In that long run of course, all this is mere window dressing. If/when Clegg and Cameron (or his successor) patch up their differences and cobble together another working relationship, the Lib Dems face another five years of attrition, the loss of hundreds more council seats and languishing in the polls. If they escape by the skin of their teeth this time, then surely they won’t be able to do it three times running. Will they? Please?

Meanwhile, the government will have to deal with the consequences of European austerity politics and Grexit, the next financial crash when it inevitably arrives, and the growing contradictions between the infinite growth they all thoughtlessly sign up to and the finite globe we live on. Sooner or later, people will begin to realise there have to be alternatives to the sham democracy that legitimises an ideology ruthlessly and irresponsibly pillaging our planet. In the meantime by all means vote, but then get down to some serious politics and organise.

Polls frozen: royal princess to rescue?

You have to admire the English ruling class. Almost perfect timing for the birth of another royal highness, dear of her. Pity it wasn’t Tuesday, but even five days before a close election a couple of days of wall to wall royalist sycophancy can’t possibly do any harm to the Tory cause. In a tight election even a single percentage point fillip might just do the trick.
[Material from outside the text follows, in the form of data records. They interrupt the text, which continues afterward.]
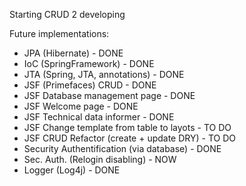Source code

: 
Starting CRUD 2 developing

Future implementations:
- JPA (Hibernate) - DONE
- IoC (SpringFramework) - DONE
- JTA (Spring, JTA, annotations) - DONE
- JSF (Primefaces) CRUD - DONE
- JSF Database management page - DONE
- JSF Welcome page - DONE
- JSF Technical data informer - DONE
- JSF Change template from table to layots - TO DO
- JSF CRUD Refactor (create + update DRY) - TO DO
- Security Authentification (via database) - DONE
- Sec. Auth. (Relogin disabling) - NOW
- Logger (Log4j) - DONE




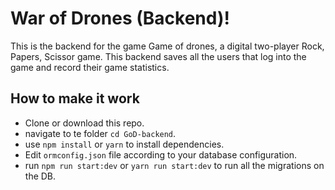 # War of Drones (Backend)!

This is the backend for the game Game of drones, a digital two-player Rock, Papers, Scissor game. This backend saves all the users that log into the game and record their game statistics.

## How to make it work

- Clone or download this repo.
- navigate to te folder `cd GoD-backend`.
- use `npm install` or `yarn` to install dependencies.
- Edit `ormconfig.json` file according to your database configuration.
- run `npm run start:dev` or `yarn run start:dev` to run all the migrations on the DB.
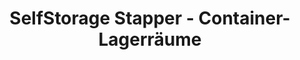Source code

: ---
title: "SelfStorage Stapper - Container-Lagerräume"
url: /koeln/selfstorage-stapper-container-lagerraeume/
shop: Mieten
---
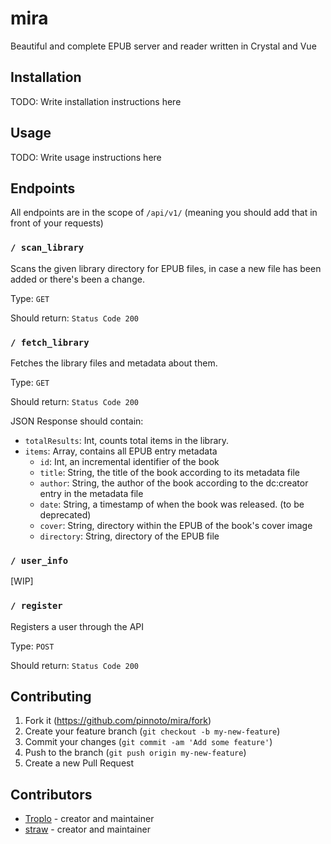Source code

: # mira

Beautiful and complete EPUB server and reader written in Crystal and Vue

## Installation

TODO: Write installation instructions here

## Usage

TODO: Write usage instructions here

## Endpoints
All endpoints are in the scope of `/api/v1/` (meaning you should add that in front of your requests)

### `/ scan_library`
Scans the given library directory for EPUB files, in case a new file has been added or there's been a change.

Type: `GET`

Should return:
`Status Code 200`

### `/ fetch_library`
Fetches the library files and metadata about them.

Type: `GET`

Should return: `Status Code 200`

JSON Response should contain:

- `totalResults`: Int, counts total items in the library.
- `items`: Array, contains all EPUB entry metadata
    - `id`: Int, an incremental identifier of the book
    - `title`: String, the title of the book according to its metadata file
    - `author`: String, the author of the book according to the dc:creator entry in the metadata file
    - `date`: String, a timestamp of when the book was released. (to be deprecated)
    - `cover`: String, directory within the EPUB of the book's cover image
    - `directory`: String, directory of the EPUB file

### `/ user_info`
[WIP]

### `/ register`
Registers a user through the API

Type: `POST`

Should return: `Status Code 200`


## Contributing

1. Fork it (<https://github.com/pinnoto/mira/fork>)
2. Create your feature branch (`git checkout -b my-new-feature`)
3. Commit your changes (`git commit -am 'Add some feature'`)
4. Push to the branch (`git push origin my-new-feature`)
5. Create a new Pull Request

## Contributors

- [Troplo](https://github.com/Troplo) - creator and maintainer
- [straw](https://github.com/acoolstraw) - creator and maintainer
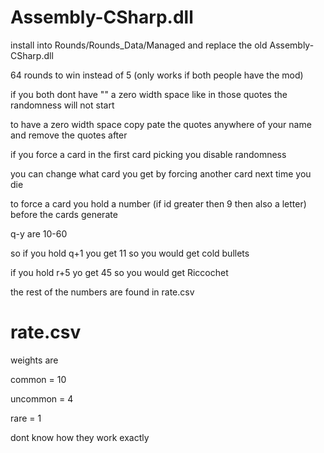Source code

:# Assembly-CSharp.dll

install into Rounds/Rounds_Data/Managed and replace the old Assembly-CSharp.dll

64 rounds to win instead of 5 (only works if both people have the mod)

if you both dont have "​" a zero width space like in those quotes the randomness will not start

to have a zero width space copy pate the quotes anywhere of your name and remove the quotes after

if you force a card in the first card picking you disable randomness

you can change what card you get by forcing another card next time you die

to force a card you hold a number (if id greater then 9 then also a letter) before the cards generate

q-y are 10-60

so if you hold q+1 you get 11 so you would get cold bullets

if you hold r+5 yo get 45 so you would get Riccochet

the rest of the numbers are found in rate.csv

# rate.csv

weights are

common = 10

uncommon = 4

rare = 1

dont know how they work exactly
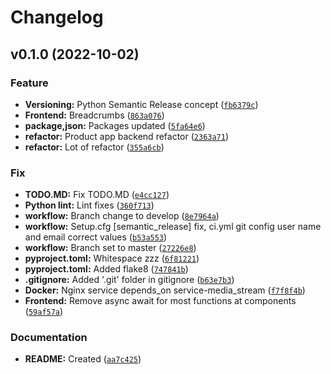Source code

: # Changelog

<!--next-version-placeholder-->

## v0.1.0 (2022-10-02)
### Feature
* **Versioning:** Python Semantic Release concept ([`fb6379c`](https://github.com/vasilistotskas/grooveShop/commit/fb6379ca8a93b6bf6cf7532a6d0a6a05fbdc6fa5))
* **Frontend:** Breadcrumbs ([`863a076`](https://github.com/vasilistotskas/grooveShop/commit/863a0761e79f01e465e06040f3301b97c096b051))
* **package,json:** Packages updated ([`5fa64e6`](https://github.com/vasilistotskas/grooveShop/commit/5fa64e648c9f50ac160ebdb94b4fe1124524fa18))
* **refactor:** Product app backend refactor ([`2363a71`](https://github.com/vasilistotskas/grooveShop/commit/2363a7168f4798acb9112f7ff48fc8b53e8d00cc))
* **refactor:** Lot of refactor ([`355a6cb`](https://github.com/vasilistotskas/grooveShop/commit/355a6cb5105925a64fb5a223dd3c72e2dafbeaca))

### Fix
* **TODO.MD:** Fix TODO.MD ([`e4cc127`](https://github.com/vasilistotskas/grooveShop/commit/e4cc127331b9306b3a7e917bcb8056f238cad08f))
* **Python lint:** Lint fixes ([`360f713`](https://github.com/vasilistotskas/grooveShop/commit/360f713a846511972f6d2dc05bfad4d2d5c99589))
* **workflow:** Branch change to develop ([`8e7964a`](https://github.com/vasilistotskas/grooveShop/commit/8e7964a0708f90fa7cb5b4cf23152460dabd5d55))
* **workflow:** Setup.cfg [semantic_release] fix, ci.yml git config user name and email correct values ([`b53a553`](https://github.com/vasilistotskas/grooveShop/commit/b53a55386c4ab70061708afab79dd0b8e6bfe656))
* **workflow:** Branch set to master ([`27226e8`](https://github.com/vasilistotskas/grooveShop/commit/27226e8550da464729680e610f4680113cdfc8c5))
* **pyproject.toml:** Whitespace zzz ([`6f81221`](https://github.com/vasilistotskas/grooveShop/commit/6f812212b20204e1932b94af455ebef0b81de6e7))
* **pyproject.toml:** Added  flake8 ([`747841b`](https://github.com/vasilistotskas/grooveShop/commit/747841bb73b1a417c53234df2b238690a6d7a003))
* **.gitignore:** Added '.git' folder in gitignore ([`b63e7b3`](https://github.com/vasilistotskas/grooveShop/commit/b63e7b3d483eb1f5ddd9e6d5021157215827c3bb))
* **Docker:** Nginx service depends_on service-media_stream ([`f7f8f4b`](https://github.com/vasilistotskas/grooveShop/commit/f7f8f4bac416d28b8dbac010d39b805c20f87337))
* **Frontend:** Remove async await for most functions at components ([`59af57a`](https://github.com/vasilistotskas/grooveShop/commit/59af57abc234e0ece94238937de74a3a937e762c))

### Documentation
* **README:** Created ([`aa7c425`](https://github.com/vasilistotskas/grooveShop/commit/aa7c42576ac40d855e9fe50fffa5aefdf310f044))
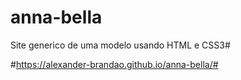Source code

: # anna-bella
Site generico de uma modelo usando HTML e CSS3#

#https://alexander-brandao.github.io/anna-bella/#
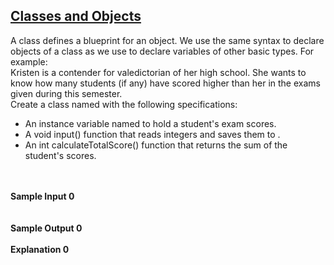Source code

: ## **[Classes and Objects](https://www.hackerrank.com/challenges/classes-objects)** 
A class defines a blueprint for an object. We use the same syntax to declare objects of a class as we use to declare variables of other basic types. For example:<br>Kristen is a contender for valedictorian of her high school. She wants to know how many students (if any) have scored higher than her in the exams given during this semester.<br>Create a class named with the following specifications:<br><ul><li>An instance variable named to hold a student's exam scores.</li><li>A void input() function that reads integers and saves them to .</li><li>An int calculateTotalScore() function that returns the sum of the student's scores.</li></ul><br><br>**Sample Input 0**<br><br><br>**Sample Output 0**<br><br>**Explanation 0**<br><br>
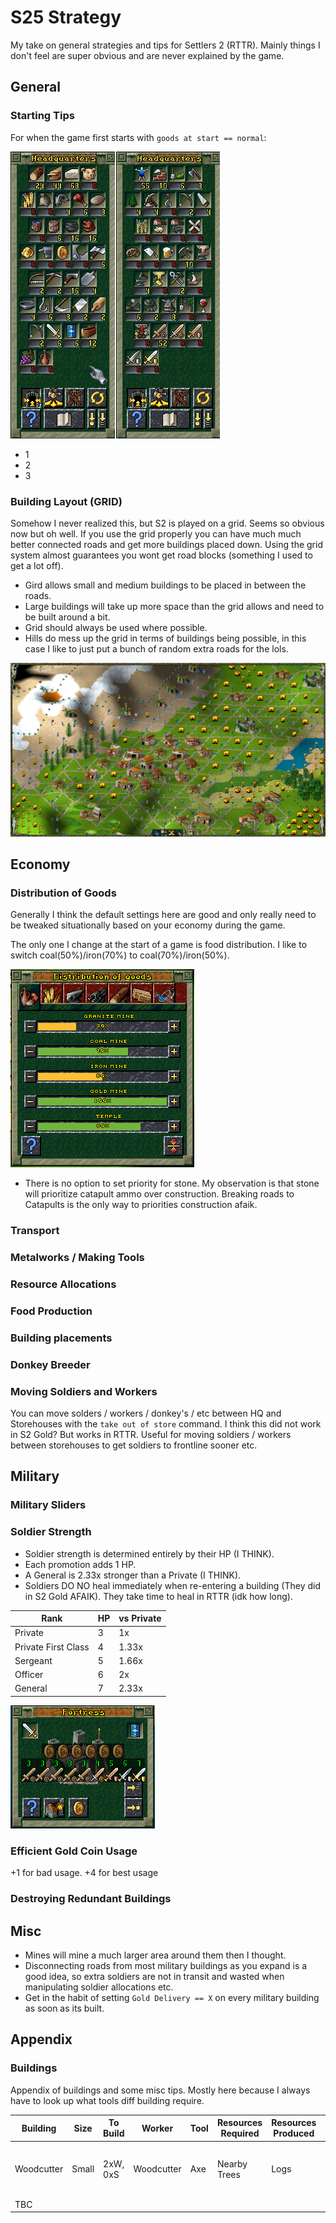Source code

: # S25 Strategy

My take on general strategies and tips for Settlers 2 (RTTR). Mainly things I don't feel are super obvious and are never explained by the game.

## General

### Starting Tips

For when the game first starts with  `goods at start == normal`:

![](assets/start-resources.jpg)

* 1
* 2
* 3

### Building Layout (GRID)

Somehow I never realized this, but S2 is played on a grid. Seems so obvious now but oh well. If you use the grid properly you can have much much better connected roads and get more buildings placed down. Using the grid system almost guarantees you wont get road blocks (something I used to get a lot off).

* Gird allows small and medium buildings to be placed in between the roads.
* Large buildings will take up more space than the grid allows and need to be built around a bit.
* Grid should always be used where possible.
* Hills do mess up the grid in terms of buildings being possible, in this case I like to just put a bunch of random extra roads for the lols.

![](assets/grid.png)

## Economy

### Distribution of Goods

Generally I think the default settings here are good and only really need to be tweaked situationally based on your economy during the game.

The only one I change at the start of a game is food distribution. I like to switch coal(50%)/iron(70%) to coal(70%)/iron(50%). 

![](assets/distribution-food.png)

* There is no option to set priority for stone. My observation is that stone will prioritize catapult ammo over construction. Breaking roads to Catapults is the only way to priorities construction afaik.

### Transport

### Metalworks / Making Tools

### Resource Allocations

### Food Production

### Building placements

### Donkey Breeder

### Moving Soldiers and Workers

You can move solders / workers / donkey's / etc between HQ and Storehouses with the `take out of store` command. I think this did not work in S2 Gold? But works in RTTR. Useful for moving soldiers / workers between storehouses to get soldiers to frontline sooner etc.

## Military

### Military Sliders

<!-- ### Defender Strengths

### More Attackers

### Soldier Allocations -->

### Soldier Strength

* Soldier strength is determined entirely by their HP (I THINK). 
* Each promotion adds 1 HP. 
* A General is 2.33x stronger than a Private (I THINK).
* Soldiers DO NO heal immediately when re-entering a building (They did in S2 Gold AFAIK). They take time to heal in RTTR (idk how long).

| Rank                | HP | vs Private |  
| ------------------- | -- | ---------- |
| Private             | 3  | 1x         |
| Private First Class | 4  | 1.33x      |
| Sergeant            | 5  | 1.66x      |
| Officer             | 6  | 2x         |
| General             | 7  | 2.33x      |

![](assets/soldier-hp.png)

### Efficient Gold Coin Usage

+1 for bad usage. +4 for best usage

### Destroying Redundant Buildings

## Misc

* Mines will mine a much larger area around them then I thought.
* Disconnecting roads from most military buildings as you expand is a good idea, so extra soldiers are not in transit and wasted when manipulating soldier allocations etc.
* Get in the habit of setting `Gold Delivery == X` on every military building as soon as its built.

## Appendix

### Buildings

Appendix of buildings and some misc tips. Mostly here because I always have to look up what tools diff building require.

| Building   | Size  | To Build  | Worker     | Tool | Resources Required | Resources Produced | Ratios                         | Other Tips |
| ---------- | ----- | ----------| ---------- | ---- | ------------------ | ------------------ | ------------------------------ | ---------- |
| Woodcutter | Small | 2xW, 0xS  | Woodcutter | Axe  | Nearby Trees       | Logs               | 2x for each Sawmill + Forester | N/A        |
| TBC    | | | | | | | |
And it is a tight election as, back in the real world, the polls remain static with the two biggest parties still locked together. What movement there’s been over the past week has involved a slight rise for the Tories and an equivalent fall for Labour. Labour were ahead in four of the week’s seven daily YouGov polls, compared with a lead in six of the previous week’s seven. All of which indicates a slow shift back to the Tories.

Meanwhile, the Lib Dems also gained a bit over the last week, while both Ukip and the Greens slipped back. Yet if we compare the polls now with those of a month ago when the campaign proper began, we can see that campaign might as well not have happened for all the effect it’s had, which would would have saved all of us a lot of grief.

w/e May 2 w/e April 5 change
Conservatives 34.0% 35.4% -1.4%
Labour 34.1% 34.6% -0.5%
Lib Dems 8.4% 8.0% +0.4%
Ukip 12.7% 12.4% +0.3%
Greens 4.7% 4.6% +0.1%
SNP/PC 4.7% 4.6% +0.1%

And in Scotland? Here, there does seem to be more of a definite trend as the SNP has increased its lead over Labour for the fourth week running. This is not good news for Ed who gambled the party silver heavily this week on foolishly ruling out any deal with the SNP in order to mollify middle England and the Tory press. By doing so he’s as good as stated openly that he prefers the continuation of the Tory/Lib Dem coalition to an anti-Tory government involving the SNP. Insane.